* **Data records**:
• • •

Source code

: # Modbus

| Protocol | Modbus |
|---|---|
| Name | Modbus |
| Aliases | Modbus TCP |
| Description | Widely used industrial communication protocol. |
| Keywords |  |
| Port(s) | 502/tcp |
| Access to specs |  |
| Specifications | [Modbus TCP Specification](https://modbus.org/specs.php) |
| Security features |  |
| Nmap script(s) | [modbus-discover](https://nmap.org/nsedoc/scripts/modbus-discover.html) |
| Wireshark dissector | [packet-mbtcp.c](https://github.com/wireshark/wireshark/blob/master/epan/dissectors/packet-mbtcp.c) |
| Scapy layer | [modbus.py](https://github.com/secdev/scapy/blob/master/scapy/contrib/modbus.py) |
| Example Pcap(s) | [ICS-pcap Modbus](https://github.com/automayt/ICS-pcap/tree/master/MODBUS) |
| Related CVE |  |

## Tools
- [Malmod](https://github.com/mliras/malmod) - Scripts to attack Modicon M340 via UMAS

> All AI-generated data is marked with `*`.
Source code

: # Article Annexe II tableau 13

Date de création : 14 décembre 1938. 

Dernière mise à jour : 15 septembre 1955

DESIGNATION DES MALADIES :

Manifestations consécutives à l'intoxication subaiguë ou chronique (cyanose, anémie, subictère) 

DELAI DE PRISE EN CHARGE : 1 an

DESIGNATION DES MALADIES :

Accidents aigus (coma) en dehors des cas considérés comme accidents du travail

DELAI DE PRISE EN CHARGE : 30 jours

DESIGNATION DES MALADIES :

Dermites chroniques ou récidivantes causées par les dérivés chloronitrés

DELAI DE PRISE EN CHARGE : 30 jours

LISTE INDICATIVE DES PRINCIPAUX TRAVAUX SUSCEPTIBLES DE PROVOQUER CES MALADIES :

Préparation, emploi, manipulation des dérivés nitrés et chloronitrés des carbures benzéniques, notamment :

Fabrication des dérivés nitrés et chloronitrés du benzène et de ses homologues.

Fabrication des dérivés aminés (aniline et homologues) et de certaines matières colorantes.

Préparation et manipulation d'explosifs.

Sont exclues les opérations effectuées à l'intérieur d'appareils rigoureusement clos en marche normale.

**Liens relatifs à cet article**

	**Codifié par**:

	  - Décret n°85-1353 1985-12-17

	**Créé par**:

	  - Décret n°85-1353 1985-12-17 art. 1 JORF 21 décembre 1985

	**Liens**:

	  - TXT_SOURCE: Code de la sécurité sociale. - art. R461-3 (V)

• • •

* **What needs to be done**: The full set of entries above needs to be restated word for word.

* **Written solution**:
Source code

: # Modbus

| Protocol | Modbus |
|---|---|
| Name | Modbus |
| Aliases | Modbus TCP |
| Description | Widely used industrial communication protocol. |
| Keywords |  |
| Port(s) | 502/tcp |
| Access to specs |  |
| Specifications | [Modbus TCP Specification](https://modbus.org/specs.php) |
| Security features |  |
| Nmap script(s) | [modbus-discover](https://nmap.org/nsedoc/scripts/modbus-discover.html) |
| Wireshark dissector | [packet-mbtcp.c](https://github.com/wireshark/wireshark/blob/master/epan/dissectors/packet-mbtcp.c) |
| Scapy layer | [modbus.py](https://github.com/secdev/scapy/blob/master/scapy/contrib/modbus.py) |
| Example Pcap(s) | [ICS-pcap Modbus](https://github.com/automayt/ICS-pcap/tree/master/MODBUS) |
| Related CVE |  |

## Tools
- [Malmod](https://github.com/mliras/malmod) - Scripts to attack Modicon M340 via UMAS

> All AI-generated data is marked with `*`.
Source code

: # Article Annexe II tableau 13

Date de création : 14 décembre 1938. 

Dernière mise à jour : 15 septembre 1955

DESIGNATION DES MALADIES :

Manifestations consécutives à l'intoxication subaiguë ou chronique (cyanose, anémie, subictère) 

DELAI DE PRISE EN CHARGE : 1 an

DESIGNATION DES MALADIES :

Accidents aigus (coma) en dehors des cas considérés comme accidents du travail

DELAI DE PRISE EN CHARGE : 30 jours

DESIGNATION DES MALADIES :

Dermites chroniques ou récidivantes causées par les dérivés chloronitrés

DELAI DE PRISE EN CHARGE : 30 jours

LISTE INDICATIVE DES PRINCIPAUX TRAVAUX SUSCEPTIBLES DE PROVOQUER CES MALADIES :

Préparation, emploi, manipulation des dérivés nitrés et chloronitrés des carbures benzéniques, notamment :

Fabrication des dérivés nitrés et chloronitrés du benzène et de ses homologues.

Fabrication des dérivés aminés (aniline et homologues) et de certaines matières colorantes.

Préparation et manipulation d'explosifs.

Sont exclues les opérations effectuées à l'intérieur d'appareils rigoureusement clos en marche normale.

**Liens relatifs à cet article**

	**Codifié par**:

	  - Décret n°85-1353 1985-12-17

	**Créé par**:

	  - Décret n°85-1353 1985-12-17 art. 1 JORF 21 décembre 1985

	**Liens**:

	  - TXT_SOURCE: Code de la sécurité sociale. - art. R461-3 (V)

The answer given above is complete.